My poor bird, she didn't get to go today. At about 2 a.m., we heard a plaintive cry and little feet padding down the hall - she made it (she always does, dear one) but she was sick, no doubt about it. Just a bug, and looking like less than a 24-hour one at that - she was in good spirits all day (except about missing motricity) and had more energy tonight. Here she is all cozy on the couch - lots of reading Asterix today!
Iris made five of these today - love the props!
And Eleanor was able to give a full report on today's motricity! Do you know they're supposed to go down that slide head first? That alone would be a goodly number of violations at New Pathways!
Of late, Eleanor's been the one to request French movies or French games. Here she is playing "Toboclic" - this shot really shows me the "native" aspect of technology for her: she's moving the mouse around and ready to click at any moment - amazing.
Both girls were given lots and lots of workbooks and sheets to look at over break. It makes us realize just how much is going on there during the day - games, skills, stories - and all of it carefully glued into these enormous notebooks. Some of the notebooks are meant to last you all three years of the maternelle - just incredible. We did hit on pedagogical snag, though. I'm of two minds concerning what you are about to see. But wait, first, here they are: here is a typical worksheet from Eleanor's workbook: instructions, her execution of those instructions and a smiley face response - nice!
But this page is another story entirely. Do you see the big sad face there to the right of the page? My poor dear was utterly confused: "Why did I get a sad face?" she asked. She honestly didn't know. At Ridpath, they only give out happy stickers (can you imagine a sticker that said "No go" or "Pfft, try again!"?). And of course in our book she didn't do anything wrong (does this officially make us very American?) - we told her "Well, your teachers didn't agree with your drawing style: the prefer something more naturalistic, maybe coloring within the lines..." Once we put it that way, she completely shrugged it off (did we do wrong?). I remember getting lots and lots of sad faces on my drawing (my hands looked like tambourines, and I didn't color within the lines nearly enough). Mac, who never gets indignant, said "Who gives a 3-year old a sad face on their art?" I'm of two minds: on the one hand, it does seem unnecessarily crushing at this stage in life to be told that your drawing is bad; on the other, the habit of praising kids for every single thing they do seems kind of ethically wishy-washy to me as well. I think that it was that Eleanor had no idea why she'd gotten a sad face that ultimately makes me think the sad face is not a good idea. In teaching workshops, they always tell us to explain thoroughly to students why they're not doing well - and yet, I can't help but daydream about the possibility of just putting happy and sad faces as comments on papers - grading would go so much faster! In the end, there's also something funny about this - sad face for the Eskimo drawing! - but I can't really express what it is. Perhaps the problem is my sense of humor. In any case, Eleanor is not scarred for life, and now can have street cred as a rebel.

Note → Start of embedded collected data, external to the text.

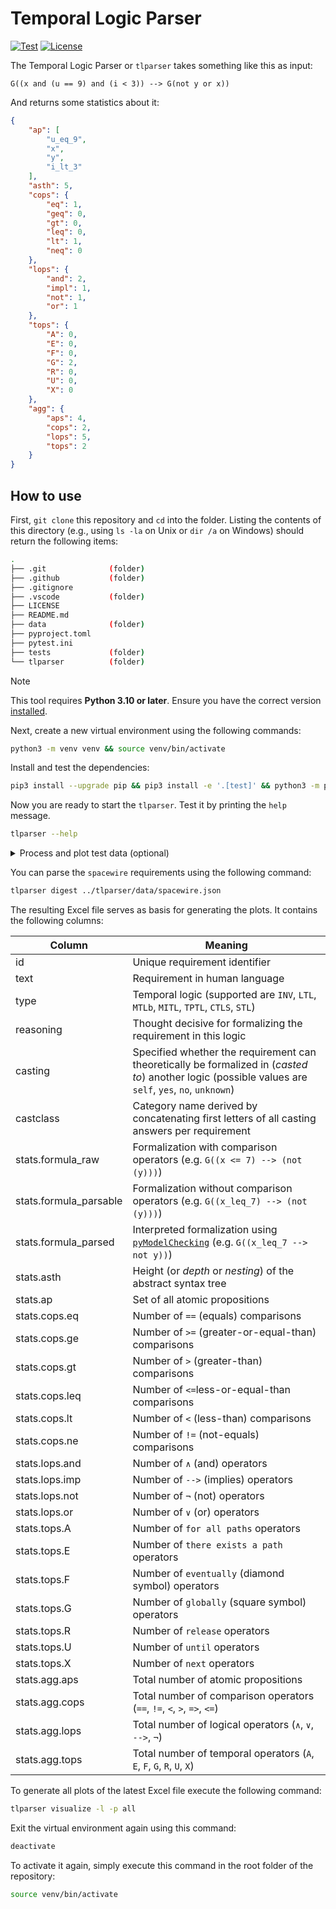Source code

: # Temporal Logic Parser

[![Test](https://github.com/ranonymousse/tlparser/actions/workflows/test.yml/badge.svg)](https://github.com/ranonymousse/tlparser/actions/workflows/test.yml)
[![License](https://img.shields.io/badge/license-MIT-blue.svg)](https://github.com/ranonymousse/tlparser/blob/master/LICENSE)

The Temporal Logic Parser or `tlparser` takes something like this as input:

```
G((x and (u == 9) and (i < 3)) --> G(not y or x))
```

And returns some statistics about it:

```json
{
    "ap": [
        "u_eq_9",
        "x",
        "y",
        "i_lt_3"
    ],
    "asth": 5,
    "cops": {
        "eq": 1,
        "geq": 0,
        "gt": 0,
        "leq": 0,
        "lt": 1,
        "neq": 0
    },
    "lops": {
        "and": 2,
        "impl": 1,
        "not": 1,
        "or": 1
    },
    "tops": {
        "A": 0,
        "E": 0,
        "F": 0,
        "G": 2,
        "R": 0,
        "U": 0,
        "X": 0
    },
    "agg": {
        "aps": 4,
        "cops": 2,
        "lops": 5,
        "tops": 2
    }
}
```

## How to use

First, `git clone` this repository and `cd` into the folder.
Listing the contents of this directory (e.g., using `ls -la` on Unix or `dir /a` on Windows) should return the following items:

```bash
.
├── .git              (folder)
├── .github           (folder)
├── .gitignore
├── .vscode           (folder)
├── LICENSE
├── README.md
├── data              (folder)
├── pyproject.toml
├── pytest.ini
├── tests             (folder)
└── tlparser          (folder)
```

> [!NOTE]  
> This tool requires **Python 3.10 or later**. Ensure you have the correct version [installed](https://www.python.org/downloads/).

Next, create a new virtual environment using the following commands:

```bash
python3 -m venv venv && source venv/bin/activate
```

Install and test the dependencies:

```bash
pip3 install --upgrade pip && pip3 install -e '.[test]' && python3 -m pytest
```

Now you are ready to start the `tlparser`.
Test it by printing the `help` message.

```bash
tlparser --help
```

<details>
<summary>Process and plot test data (optional)</summary>

First, digest the test data file to create an Excel file.

```bash
tlparser digest ../tlparser/tests/data/test.json
```

The Excel file will serve as basis for generating the plots.
To generate all plots of the latest Excel file execute the following command:

```bash
tlparser visualize -l -p all
```

</details>

You can parse the `spacewire` requirements using the following command:

```bash
tlparser digest ../tlparser/data/spacewire.json
```

The resulting Excel file serves as basis for generating the plots.
It contains the following columns:

| Column                 | Meaning                                                                                                                                               |
|------------------------|-------------------------------------------------------------------------------------------------------------------------------------------------------|
| id                     | Unique requirement identifier                                                                                                                         |
| text                   | Requirement in human language                                                                                                                         |
| type                   | Temporal logic (supported are `INV`, `LTL`, `MTLb`, `MITL`, `TPTL`, `CTLS`, `STL`)                                                                    |
| reasoning              | Thought decisive for formalizing the requirement in this logic                                                                                        |
| casting                | Specified whether the requirement can theoretically be formalized in (*casted to*) another logic (possible values are `self`, `yes`, `no`, `unknown`) |
| castclass              | Category name derived by concatenating first letters of all casting answers per requirement                                                           |
| stats.formula_raw      | Formalization with comparison operators (e.g. `G((x <= 7) --> (not (y)))`)                                                                            |
| stats.formula_parsable | Formalization without comparison operators (e.g. `G((x_leq_7) --> (not (y)))`)                                                                        |
| stats.formula_parsed   | Interpreted formalization using [`pyModelChecking`](https://github.com/albertocasagrande/pyModelChecking) (e.g. `G((x_leq_7 --> not y))`)             |
| stats.asth             | Height (or *depth* or *nesting*) of the abstract syntax tree                                                                                          |
| stats.ap               | Set of all atomic propositions                                                                                                                        |
| stats.cops.eq          | Number of `==` (equals) comparisons                                                                                                                   |
| stats.cops.ge          | Number of `>=` (greater-or-equal-than) comparisons                                                                                                    |
| stats.cops.gt          | Number of `>` (greater-than) comparisons                                                                                                              |
| stats.cops.leq         | Number of `<=`less-or-equal-than comparisons                                                                                                          |
| stats.cops.lt          | Number of `<` (less-than) comparisons                                                                                                                 |
| stats.cops.ne          | Number of `!=` (not-equals) comparisons                                                                                                               |
| stats.lops.and         | Number of `∧` (and) operators                                                                                                                         |
| stats.lops.imp         | Number of `-->` (implies) operators                                                                                                                   |
| stats.lops.not         | Number of `¬` (not) operators                                                                                                                         |
| stats.lops.or          | Number of `∨` (or) operators                                                                                                                          |
| stats.tops.A           | Number of `for all paths` operators                                                                                                                   |
| stats.tops.E           | Number of `there exists a path` operators                                                                                                             |
| stats.tops.F           | Number of `eventually` (diamond symbol) operators                                                                                                     |
| stats.tops.G           | Number of `globally` (square symbol) operators                                                                                                        |
| stats.tops.R           | Number of `release` operators                                                                                                                         |
| stats.tops.U           | Number of `until` operators                                                                                                                           |
| stats.tops.X           | Number of `next` operators                                                                                                                            |
| stats.agg.aps          | Total number of atomic propositions                                                                                                                   |
| stats.agg.cops         | Total number of comparison operators (`==`, `!=`, `<`, `>`, `=>`, `<=`)                                                                               |
| stats.agg.lops         | Total number of logical operators (`∧`, `∨`, `-->`, `¬`)                                                                                              |
| stats.agg.tops         | Total number of temporal operators (`A`, `E`, `F`, `G`, `R`, `U`, `X`)                                                                                |

To generate all plots of the latest Excel file execute the following command:

```bash
tlparser visualize -l -p all
```

Exit the virtual environment again using this command:

```bash
deactivate
```

To activate it again, simply execute this command in the root folder of the repository:

```bash
source venv/bin/activate
```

So we settled into our evening having looked over the girls' filled folders, and then let our conversation drift to where we'll be next week and the week after. We have lots and lots of day trips planned and a short overnight at (I still can't believe this!) Mont-Saint-Michel. The site has been a tourist/pilgrimage destination since the 13th century, so we'll be in good company! To celebrate it all, Eleanor made a feast of French pickles - crunchy, tart, sassy - just like her. I love the musing look on Iris's face: "Can they be that good? Eh, oui!